Sondhi, who now runs a wrestling academy in Phagwara in Punjab, says that old age prevents him from doing anything else except lodging his protest orally. “I am at that stage of life where I have to remain calm. And the negative portrayal not only affects me, it affects all coaches (who were then attached with the women’s team). I’m serving wrestling as a coach and he (Aamir) has done it by making this film,” he says even-handedly.

Earlier, when the film was being shot, Sondhi met Aamir through Kripa Sha­nkar, a former wrestler and his disciple, who trained the female actors who played the roles of the wrestlers in Dangal. But the retired coach claims that despite knowing what the film was about and his proximity with its subject, he didn’t ask Aamir if his character was also part of the biopic. “Kripa Shankar had told Aamir that I was coach of the women wrestlers at that time. But it never occ­urred to me that I should ask him about my character,” he says now.

Geeta Phogat says she appreciated the film very much. “I liked the film a lot. All the characters—whether it is Aamir Khan ji or the character of my mother or the younger Geeta—are good. Aamir Khan ji has played my father’s role very well. He was fit to play the role. I am very satisfied with the characters depicted and the overall film,” she says. Mahavir’s unrelenting training regimen for her daughters continues, says Geeta. “He was stricter than what is shown in the film. He still is very strict, particularly with my younger sisters,” she says.

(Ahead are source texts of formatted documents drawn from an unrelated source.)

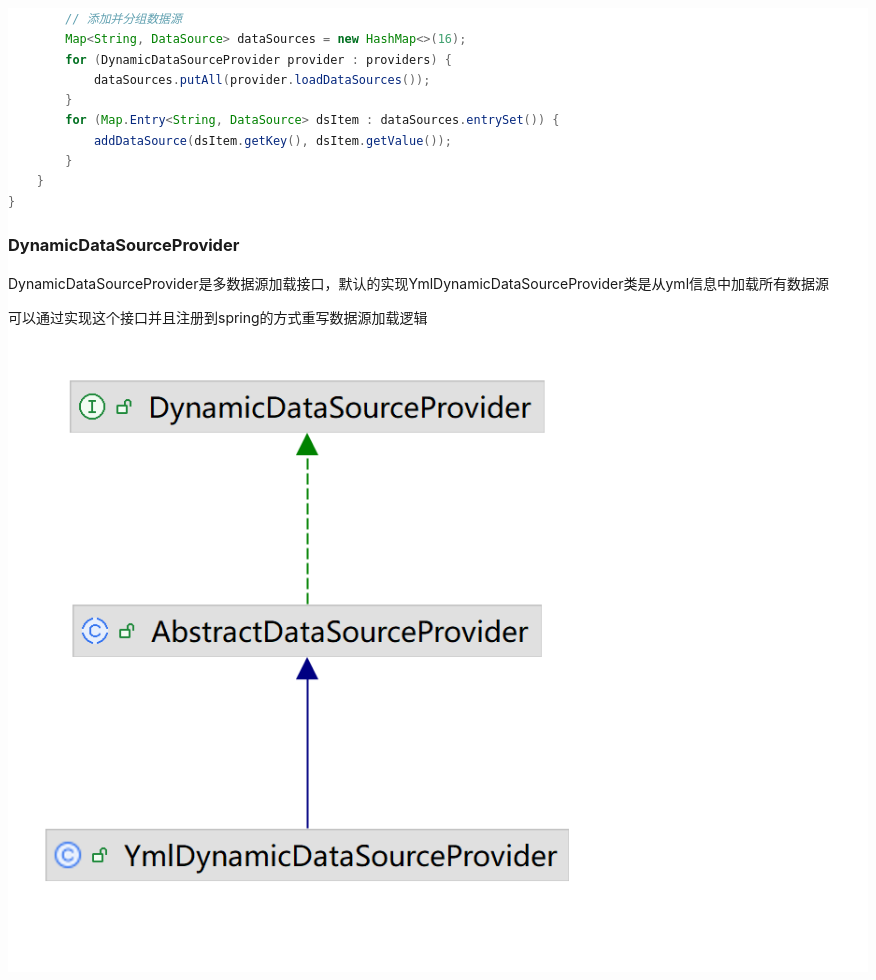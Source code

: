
 ```java
        // 添加并分组数据源
        Map<String, DataSource> dataSources = new HashMap<>(16);
        for (DynamicDataSourceProvider provider : providers) {
            dataSources.putAll(provider.loadDataSources());
        }
        for (Map.Entry<String, DataSource> dsItem : dataSources.entrySet()) {
            addDataSource(dsItem.getKey(), dsItem.getValue());
        }
    }
}
```


### DynamicDataSourceProvider

DynamicDataSourceProvider是多数据源加载接口，默认的实现YmlDynamicDataSourceProvider类是从yml信息中加载所有数据源

可以通过实现这个接口并且注册到spring的方式重写数据源加载逻辑

![图片替代文本](YmlDynamicDataSourceProvider.png)
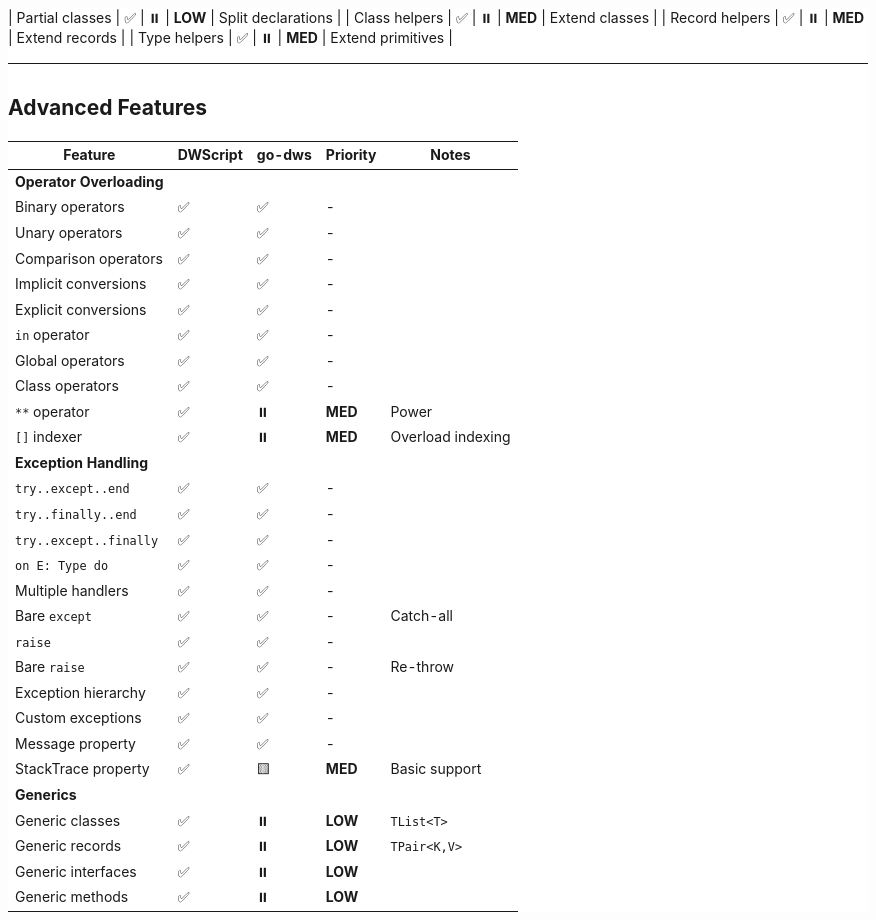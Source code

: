 | Partial classes | ✅ | ⏸️ | **LOW** | Split declarations |
| Class helpers | ✅ | ⏸️ | **MED** | Extend classes |
| Record helpers | ✅ | ⏸️ | **MED** | Extend records |
| Type helpers | ✅ | ⏸️ | **MED** | Extend primitives |

---

## Advanced Features

| Feature | DWScript | go-dws | Priority | Notes |
|---------|----------|--------|----------|-------|
| **Operator Overloading** |
| Binary operators | ✅ | ✅ | - | |
| Unary operators | ✅ | ✅ | - | |
| Comparison operators | ✅ | ✅ | - | |
| Implicit conversions | ✅ | ✅ | - | |
| Explicit conversions | ✅ | ✅ | - | |
| `in` operator | ✅ | ✅ | - | |
| Global operators | ✅ | ✅ | - | |
| Class operators | ✅ | ✅ | - | |
| `**` operator | ✅ | ⏸️ | **MED** | Power |
| `[]` indexer | ✅ | ⏸️ | **MED** | Overload indexing |
| **Exception Handling** |
| `try..except..end` | ✅ | ✅ | - | |
| `try..finally..end` | ✅ | ✅ | - | |
| `try..except..finally` | ✅ | ✅ | - | |
| `on E: Type do` | ✅ | ✅ | - | |
| Multiple handlers | ✅ | ✅ | - | |
| Bare `except` | ✅ | ✅ | - | Catch-all |
| `raise` | ✅ | ✅ | - | |
| Bare `raise` | ✅ | ✅ | - | Re-throw |
| Exception hierarchy | ✅ | ✅ | - | |
| Custom exceptions | ✅ | ✅ | - | |
| Message property | ✅ | ✅ | - | |
| StackTrace property | ✅ | 🟨 | **MED** | Basic support |
| **Generics** |
| Generic classes | ✅ | ⏸️ | **LOW** | `TList<T>` |
| Generic records | ✅ | ⏸️ | **LOW** | `TPair<K,V>` |
| Generic interfaces | ✅ | ⏸️ | **LOW** | |
| Generic methods | ✅ | ⏸️ | **LOW** | |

Dangal was released in December, close on the heels of former India cricket captain Mahendra Singh Dhoni’s MS Dhoni: The Untold Story, and Azhar, the life story of former India captain Mohammed Azharuddin. A common thread that runs through all three biopics is that certain plot twists were added to make them more entertaining—often they are in the form of conflicts that magnify the drama, or accentuate the obstacles facing the protagonist. Azhar ends when he dramatically returns the money and mobile phone to the person who had given it to him to underperform, which had led to his life ban by the BCCI. In another shot towards the end, his first and second wife enters the courtroom together, thus signalling a happy ending to the film. Real life, wreathed in bewildering shades of grey, rarely unfolds according to the smooth requirements of a well-written script. Even fairy tales have to be touched up for greater effect.